- Problem -
Print only the line with "- 埋め込みの可視化（t-SNE/UMAP）。" and the lines after it, ending with the last line of the material, each exactly as it stands.

- Dataset records -
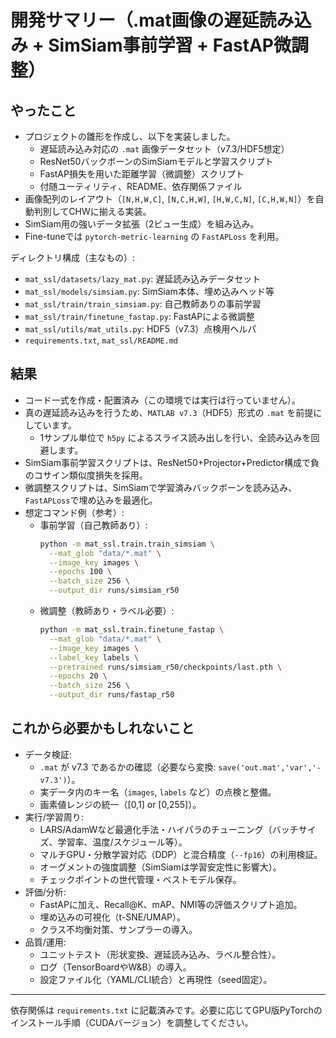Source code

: # 開発サマリー（.mat画像の遅延読み込み + SimSiam事前学習 + FastAP微調整）

## やったこと
- プロジェクトの雛形を作成し、以下を実装しました。
  - 遅延読み込み対応の `.mat` 画像データセット（v7.3/HDF5想定）
  - ResNet50バックボーンのSimSiamモデルと学習スクリプト
  - FastAP損失を用いた距離学習（微調整）スクリプト
  - 付随ユーティリティ、README、依存関係ファイル
- 画像配列のレイアウト（`[N,H,W,C]`, `[N,C,H,W]`, `[H,W,C,N]`, `[C,H,W,N]`）を自動判別してCHWに揃える実装。
- SimSiam用の強いデータ拡張（2ビュー生成）を組み込み。
- Fine-tuneでは `pytorch-metric-learning` の `FastAPLoss` を利用。

ディレクトリ構成（主なもの）:
- `mat_ssl/datasets/lazy_mat.py`: 遅延読み込みデータセット
- `mat_ssl/models/simsiam.py`: SimSiam本体、埋め込みヘッド等
- `mat_ssl/train/train_simsiam.py`: 自己教師ありの事前学習
- `mat_ssl/train/finetune_fastap.py`: FastAPによる微調整
- `mat_ssl/utils/mat_utils.py`: HDF5（v7.3）点検用ヘルパ
- `requirements.txt`, `mat_ssl/README.md`

## 結果
- コード一式を作成・配置済み（この環境では実行は行っていません）。
- 真の遅延読み込みを行うため、`MATLAB v7.3`（HDF5）形式の `.mat` を前提にしています。
  - 1サンプル単位で `h5py` によるスライス読み出しを行い、全読み込みを回避します。
- SimSiam事前学習スクリプトは、ResNet50+Projector+Predictor構成で負のコサイン類似度損失を採用。
- 微調整スクリプトは、SimSiamで学習済みバックボーンを読み込み、`FastAPLoss`で埋め込みを最適化。
- 想定コマンド例（参考）:
  - 事前学習（自己教師あり）:
    ```bash
    python -m mat_ssl.train.train_simsiam \
      --mat_glob "data/*.mat" \
      --image_key images \
      --epochs 100 \
      --batch_size 256 \
      --output_dir runs/simsiam_r50
    ```
  - 微調整（教師あり・ラベル必要）:
    ```bash
    python -m mat_ssl.train.finetune_fastap \
      --mat_glob "data/*.mat" \
      --image_key images \
      --label_key labels \
      --pretrained runs/simsiam_r50/checkpoints/last.pth \
      --epochs 20 \
      --batch_size 256 \
      --output_dir runs/fastap_r50
    ```

## これから必要かもしれないこと
- データ検証:
  - `.mat` が v7.3 であるかの確認（必要なら変換: `save('out.mat','var','-v7.3')`）。
  - 実データ内のキー名（`images`, `labels` など）の点検と整備。
  - 画素値レンジの統一（[0,1] or [0,255]）。
- 実行/学習周り:
  - LARS/AdamWなど最適化手法・ハイパラのチューニング（バッチサイズ、学習率、温度/スケジュール等）。
  - マルチGPU・分散学習対応（DDP）と混合精度（`--fp16`）の利用検証。
  - オーグメントの強度調整（SimSiamは学習安定性に影響大）。
  - チェックポイントの世代管理・ベストモデル保存。
- 評価/分析:
  - FastAPに加え、Recall@K、mAP、NMI等の評価スクリプト追加。
  - 埋め込みの可視化（t-SNE/UMAP）。
  - クラス不均衡対策、サンプラーの導入。
- 品質/運用:
  - ユニットテスト（形状変換、遅延読み込み、ラベル整合性）。
  - ログ（TensorBoardやW&B）の導入。
  - 設定ファイル化（YAML/CLI統合）と再現性（seed固定）。

---
依存関係は `requirements.txt` に記載済みです。必要に応じてGPU版PyTorchのインストール手順（CUDAバージョン）を調整してください。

- Solution below -
  - 埋め込みの可視化（t-SNE/UMAP）。
  - クラス不均衡対策、サンプラーの導入。
- 品質/運用:
  - ユニットテスト（形状変換、遅延読み込み、ラベル整合性）。
  - ログ（TensorBoardやW&B）の導入。
  - 設定ファイル化（YAML/CLI統合）と再現性（seed固定）。

---
依存関係は `requirements.txt` に記載済みです。必要に応じてGPU版PyTorchのインストール手順（CUDAバージョン）を調整してください。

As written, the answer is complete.